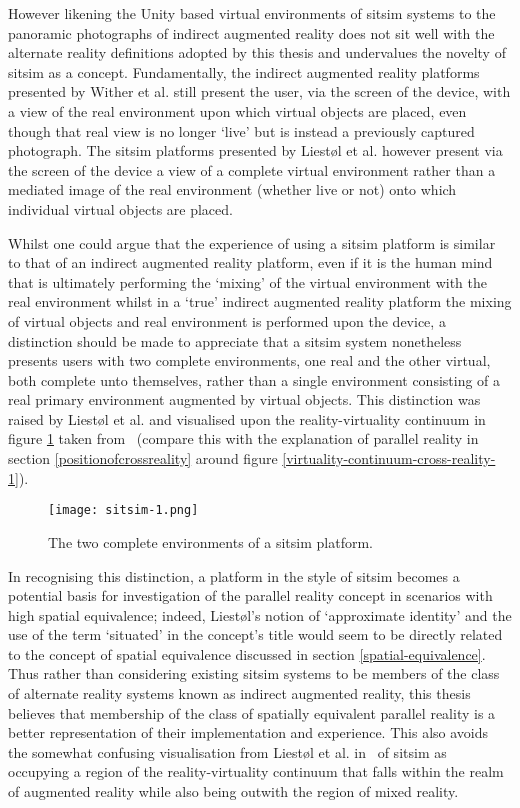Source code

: However likening the Unity based virtual environments of sitsim systems to the panoramic photographs of indirect augmented reality does not sit well with the alternate reality definitions adopted by this thesis and undervalues the novelty of sitsim as a concept. Fundamentally, the indirect augmented reality platforms presented by Wither et al. still present the user, via the screen of the device, with a view of the real environment upon which virtual objects are placed, even though that real view is no longer `live' but is instead a previously captured photograph. The sitsim platforms presented by Liest\o l et al. however present via the screen of the device a view of a complete virtual environment rather than a mediated image of the real environment (whether live or not) onto which individual virtual objects are placed.

Whilst one could argue that the experience of using a sitsim platform is similar to that of an indirect augmented reality platform, even if it is the human mind that is ultimately performing the `mixing' of the virtual environment with the real environment whilst in a `true' indirect augmented reality platform the mixing of virtual objects and real environment is performed upon the device, a distinction should be made to appreciate that a sitsim system nonetheless presents users with two complete environments, one real and the other virtual, both complete unto themselves, rather than a single environment consisting of a real primary environment augmented by virtual objects. This distinction was raised by Liest\o l et al. and visualised upon the reality-virtuality continuum in figure \ref{sitsim-1.png} taken from~\cite{Liestøl2011} (compare this with the explanation of parallel reality in section \ref{positionofcrossreality} around figure \ref{virtuality-continuum-cross-reality-1}).

\begin{figure}[h]
\centering
  \texttt{[image: sitsim-1.png]}
  \caption{The two complete environments of a sitsim platform.}
  \label{sitsim-1.png}
\end{figure}

In recognising this distinction, a platform in the style of sitsim becomes a potential basis for investigation of the parallel reality concept in scenarios with high spatial equivalence; indeed, Liest\o l's notion of `approximate identity' and the use of the term `situated' in the concept's title would seem to be directly related to the concept of spatial equivalence discussed in section \ref{spatial-equivalence}. Thus rather than considering existing sitsim systems to be members of the class of alternate reality systems known as indirect augmented reality, this thesis believes that membership of the class of spatially equivalent parallel reality is a better representation of their implementation and experience. This also avoids the somewhat confusing visualisation from Liest\o l et al. in~\cite{Liestøl2011} of sitsim as occupying a region of the reality-virtuality continuum that falls within the realm of augmented reality while also being outwith the region of mixed reality.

**WHAT YOU ARE ASKED TO DO**
Reply with every line of the listing that has the string "parallel".

**WRITTEN RESPONSE**
Whilst one could argue that the experience of using a sitsim platform is similar to that of an indirect augmented reality platform, even if it is the human mind that is ultimately performing the `mixing' of the virtual environment with the real environment whilst in a `true' indirect augmented reality platform the mixing of virtual objects and real environment is performed upon the device, a distinction should be made to appreciate that a sitsim system nonetheless presents users with two complete environments, one real and the other virtual, both complete unto themselves, rather than a single environment consisting of a real primary environment augmented by virtual objects. This distinction was raised by Liest\o l et al. and visualised upon the reality-virtuality continuum in figure \ref{sitsim-1.png} taken from~\cite{Liestøl2011} (compare this with the explanation of parallel reality in section \ref{positionofcrossreality} around figure \ref{virtuality-continuum-cross-reality-1}).
In recognising this distinction, a platform in the style of sitsim becomes a potential basis for investigation of the parallel reality concept in scenarios with high spatial equivalence; indeed, Liest\o l's notion of `approximate identity' and the use of the term `situated' in the concept's title would seem to be directly related to the concept of spatial equivalence discussed in section \ref{spatial-equivalence}. Thus rather than considering existing sitsim systems to be members of the class of alternate reality systems known as indirect augmented reality, this thesis believes that membership of the class of spatially equivalent parallel reality is a better representation of their implementation and experience. This also avoids the somewhat confusing visualisation from Liest\o l et al. in~\cite{Liestøl2011} of sitsim as occupying a region of the reality-virtuality continuum that falls within the realm of augmented reality while also being outwith the region of mixed reality.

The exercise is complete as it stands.